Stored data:
++++++
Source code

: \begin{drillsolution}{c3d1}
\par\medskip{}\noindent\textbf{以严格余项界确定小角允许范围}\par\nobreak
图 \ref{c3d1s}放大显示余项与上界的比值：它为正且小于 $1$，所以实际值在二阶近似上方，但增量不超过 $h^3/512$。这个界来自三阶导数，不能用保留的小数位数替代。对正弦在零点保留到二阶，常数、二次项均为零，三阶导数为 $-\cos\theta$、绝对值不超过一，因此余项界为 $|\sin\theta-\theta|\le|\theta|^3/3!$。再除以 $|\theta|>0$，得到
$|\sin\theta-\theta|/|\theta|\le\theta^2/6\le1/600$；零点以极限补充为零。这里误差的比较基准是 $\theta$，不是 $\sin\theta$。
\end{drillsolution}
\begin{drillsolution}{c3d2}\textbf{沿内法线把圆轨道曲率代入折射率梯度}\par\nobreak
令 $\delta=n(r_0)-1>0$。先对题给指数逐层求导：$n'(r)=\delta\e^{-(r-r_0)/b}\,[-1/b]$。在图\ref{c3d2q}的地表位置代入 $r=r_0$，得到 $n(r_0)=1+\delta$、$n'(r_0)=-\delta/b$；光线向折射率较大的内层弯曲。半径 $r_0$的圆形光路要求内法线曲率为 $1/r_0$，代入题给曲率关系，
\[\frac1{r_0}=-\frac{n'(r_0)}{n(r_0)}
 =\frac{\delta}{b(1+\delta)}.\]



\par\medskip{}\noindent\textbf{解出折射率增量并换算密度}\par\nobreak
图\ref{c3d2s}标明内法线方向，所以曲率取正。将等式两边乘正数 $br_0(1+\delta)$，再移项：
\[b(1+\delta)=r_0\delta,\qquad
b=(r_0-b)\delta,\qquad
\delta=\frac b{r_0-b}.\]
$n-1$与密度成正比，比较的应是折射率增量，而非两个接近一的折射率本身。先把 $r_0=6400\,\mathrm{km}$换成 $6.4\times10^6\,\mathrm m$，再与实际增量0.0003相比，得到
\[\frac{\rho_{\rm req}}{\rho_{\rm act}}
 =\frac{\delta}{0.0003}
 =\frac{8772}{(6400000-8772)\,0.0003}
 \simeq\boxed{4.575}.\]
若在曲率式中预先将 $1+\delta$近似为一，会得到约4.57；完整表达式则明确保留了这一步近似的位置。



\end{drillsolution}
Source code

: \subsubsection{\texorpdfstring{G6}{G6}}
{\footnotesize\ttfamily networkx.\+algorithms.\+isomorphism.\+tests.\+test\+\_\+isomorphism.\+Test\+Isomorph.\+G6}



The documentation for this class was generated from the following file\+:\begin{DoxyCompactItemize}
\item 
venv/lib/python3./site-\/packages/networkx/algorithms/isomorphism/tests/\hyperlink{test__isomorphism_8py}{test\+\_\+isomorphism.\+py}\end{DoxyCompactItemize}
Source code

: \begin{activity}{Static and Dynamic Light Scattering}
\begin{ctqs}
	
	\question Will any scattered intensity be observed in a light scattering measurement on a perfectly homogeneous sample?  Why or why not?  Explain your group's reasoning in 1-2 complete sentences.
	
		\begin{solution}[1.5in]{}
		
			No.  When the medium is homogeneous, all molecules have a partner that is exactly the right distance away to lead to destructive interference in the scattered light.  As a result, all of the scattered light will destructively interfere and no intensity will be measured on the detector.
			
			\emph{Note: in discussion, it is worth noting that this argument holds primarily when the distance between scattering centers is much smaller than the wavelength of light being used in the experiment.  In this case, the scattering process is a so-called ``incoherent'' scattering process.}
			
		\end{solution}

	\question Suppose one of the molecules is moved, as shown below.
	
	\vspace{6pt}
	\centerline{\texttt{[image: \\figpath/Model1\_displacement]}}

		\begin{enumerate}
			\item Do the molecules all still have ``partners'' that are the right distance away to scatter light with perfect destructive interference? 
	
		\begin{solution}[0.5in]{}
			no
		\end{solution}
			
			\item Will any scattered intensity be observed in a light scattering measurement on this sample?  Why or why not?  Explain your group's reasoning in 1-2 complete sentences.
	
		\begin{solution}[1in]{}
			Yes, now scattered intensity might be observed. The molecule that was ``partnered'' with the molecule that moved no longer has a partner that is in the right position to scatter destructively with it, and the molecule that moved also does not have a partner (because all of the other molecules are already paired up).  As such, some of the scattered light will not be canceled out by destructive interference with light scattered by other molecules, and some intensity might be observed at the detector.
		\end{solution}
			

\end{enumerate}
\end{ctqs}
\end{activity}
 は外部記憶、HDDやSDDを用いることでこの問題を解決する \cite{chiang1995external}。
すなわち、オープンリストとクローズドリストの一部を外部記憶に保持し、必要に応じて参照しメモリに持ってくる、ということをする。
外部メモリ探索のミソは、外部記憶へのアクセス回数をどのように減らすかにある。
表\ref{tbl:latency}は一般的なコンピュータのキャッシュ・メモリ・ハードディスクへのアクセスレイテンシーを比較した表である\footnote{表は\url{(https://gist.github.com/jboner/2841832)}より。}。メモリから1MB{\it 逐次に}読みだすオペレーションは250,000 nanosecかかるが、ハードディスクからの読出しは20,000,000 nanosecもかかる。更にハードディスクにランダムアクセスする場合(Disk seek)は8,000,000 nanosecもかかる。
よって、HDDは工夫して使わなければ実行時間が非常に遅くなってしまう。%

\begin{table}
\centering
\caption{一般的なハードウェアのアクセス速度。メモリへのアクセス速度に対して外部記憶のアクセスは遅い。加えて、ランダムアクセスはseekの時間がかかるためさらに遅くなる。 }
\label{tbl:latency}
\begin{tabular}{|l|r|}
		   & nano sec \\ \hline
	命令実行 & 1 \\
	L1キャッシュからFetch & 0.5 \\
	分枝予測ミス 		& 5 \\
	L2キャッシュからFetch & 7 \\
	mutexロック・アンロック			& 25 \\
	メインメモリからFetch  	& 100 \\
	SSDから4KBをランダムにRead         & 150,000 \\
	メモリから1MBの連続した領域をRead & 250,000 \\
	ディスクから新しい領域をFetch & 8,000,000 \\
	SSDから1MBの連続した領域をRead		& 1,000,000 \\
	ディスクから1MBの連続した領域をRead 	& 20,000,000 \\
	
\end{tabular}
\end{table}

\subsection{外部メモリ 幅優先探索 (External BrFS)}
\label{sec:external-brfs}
++++++
WORK ORDER: Wherever the word "interference" appears in a line of the data, copy that line.

EXERCISE RESULT:
			No.  When the medium is homogeneous, all molecules have a partner that is exactly the right distance away to lead to destructive interference in the scattered light.  As a result, all of the scattered light will destructively interfere and no intensity will be measured on the detector.
			\item Do the molecules all still have ``partners'' that are the right distance away to scatter light with perfect destructive interference? 
			Yes, now scattered intensity might be observed. The molecule that was ``partnered'' with the molecule that moved no longer has a partner that is in the right position to scatter destructively with it, and the molecule that moved also does not have a partner (because all of the other molecules are already paired up).  As such, some of the scattered light will not be canceled out by destructive interference with light scattered by other molecules, and some intensity might be observed at the detector.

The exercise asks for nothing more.